Copyright (c) 2024 Habana Labs, Ltd. an Intel Company.
SPDX-License-Identifier: Apache-2.0


## Objective
This tutorial will show the user how to run the Intel Gaudi Profiling tools: the habana_perf_tool and the Tensorboard plug-in on the Intel Gaudi 2 AI Accelerator, and the profiling trace viewer.  These tools will provide the user valueable optimization tips and information to modify any model for better performance.   Following these steps and using these tools can help you better understand some of the bottlenecks of your model.  For more information, please refer to the [Profiling](https://docs.habana.ai/en/latest/Profiling/index.html) section of the documentation for info on how to setup the profiler and the [Optimization Guide](https://docs.habana.ai/en/latest/PyTorch/Model_Optimization_PyTorch/index.html) for additional background on other optimization techniques.

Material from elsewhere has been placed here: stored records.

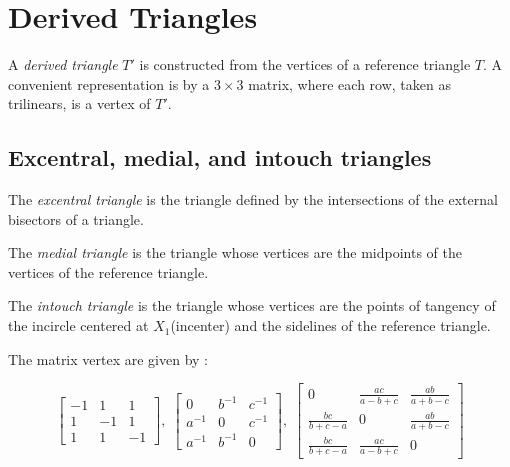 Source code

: \section{Derived Triangles}
\label{app:Aderived}

A {\em derived triangle} $T'$ is constructed from the vertices of  a reference triangle $T$. A convenient representation is by a $3\times  3$  matrix, where each row, taken as trilinears, is a vertex of $T'$.




\subsection{Excentral, medial, and intouch triangles}

The {\em  excentral triangle} is the triangle defined by the intersections of the external bisectors of a triangle.

\noindent The {\em medial triangle} is the triangle whose vertices are the midpoints of the vertices of the reference triangle.

\noindent The {\em intouch triangle}  is the triangle whose vertices are the points of tangency of the  incircle centered at $X_1$(incenter) and the sidelines of the reference triangle.



The matrix vertex are given by \cite{mw}: 



\begin{equation*}
\left[
\begin{matrix}
-1&1&1\\1&-1&1\\1&1&-1
\end{matrix}
\right],\;
\left[
\begin{matrix}
0&b^{-1}&c^{-1}\\a^{-1}&0&c^{-1}\\a^{-1}&b^{-1}&0
\end{matrix}
\right],\;
\left[
\begin{matrix}
0&\frac{a c}{a-b+c}&\frac{a b}{a+b-c}\\
\frac{b c}{ b+c-a}&0&\frac{a b}{a+b-c}\\
\frac{b c}{ b+c-a}&\frac{a c}{a-b+c}&0
\end{matrix}
\right]
\end{equation*}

| Task                                 | Description                                             | Details                                         |
|--------------------------------------|---------------------------------------------------------|-------------------------------------------------|
| PyTorch Profiling with TensorBoard   | Obtains Gaudi-specific recommendations for performance using TensorBoard. | [Profiling with PyTorch](https://docs.habana.ai/en/latest/Profiling/Profiling_with_PyTorch.html#profiling-with-pytorch)        |
| Review the PT_HPU_METRICS_FILE      | Looks for excessive re-compilations during runtime.     | [Runtime Environment Variables](https://docs.habana.ai/en/latest/PyTorch/Reference/Runtime_Flags.html#pytorch-runtime-flags)                   |                         
| Profiling Trace Viewer               | Uses Perfetto to view traces.           |  [Getting Started with Intel Gaudi Profiler](https://docs.habana.ai/en/latest/Profiling/Intel_Gaudi_Profiling/Getting_Started_with_Profiler.html#getting-started-with-profiler)                      |                         
| Model Logging                        | Sets ENABLE_CONSOLE to set Logging for debug and analysis. | [Runtime Environment Variables](https://docs.habana.ai/en/latest/PyTorch/Reference/Runtime_Flags.html#pytorch-runtime-flags)                |                         




### Initial Setup
To run the this jupyter notebook and the Tensorboard viewer, set the appropriate ports for access when you ssh into the Intel Gaudi 2 node. you need to ensure that the following ports are open:
* 8888 (for running this jupyter notebook)
* 6006 (for running Tensorboard)    

Do to this, you need to add the following in your overall ssh commmand when connecting to the Intel Gaudi Node:

`ssh -L 8888:localhost:8888 -L 6006:localhost:6006 .... `

We start with an Intel Gaudi PyTorch Docker image and run this notebook.   For this example, we'll be using the [Swin Transformer](https://huggingface.co/microsoft/swin-base-patch4-window7-224-in22k) model from the Hugging Face Repository running on Hugging Face's Optimum-Habana library.  So the first step is to load the Optimum-Habana library and model repository:

In [None]:
%cd ~
!git clone -b v1.15.0 https://github.com/huggingface/optimum-habana.git
!pip install optimum-habana==1.15.0
!pip install pickleshare ipython

We now will go into the image-classification task and load the specfic requirements for the task:

In [None]:
%cd ~/optimum-habana/examples/image-classification
!pip install --quiet -r requirements.txt

### Running the Model
Now that the model is loaded, we'll run the model and look for the trace files for analysis. 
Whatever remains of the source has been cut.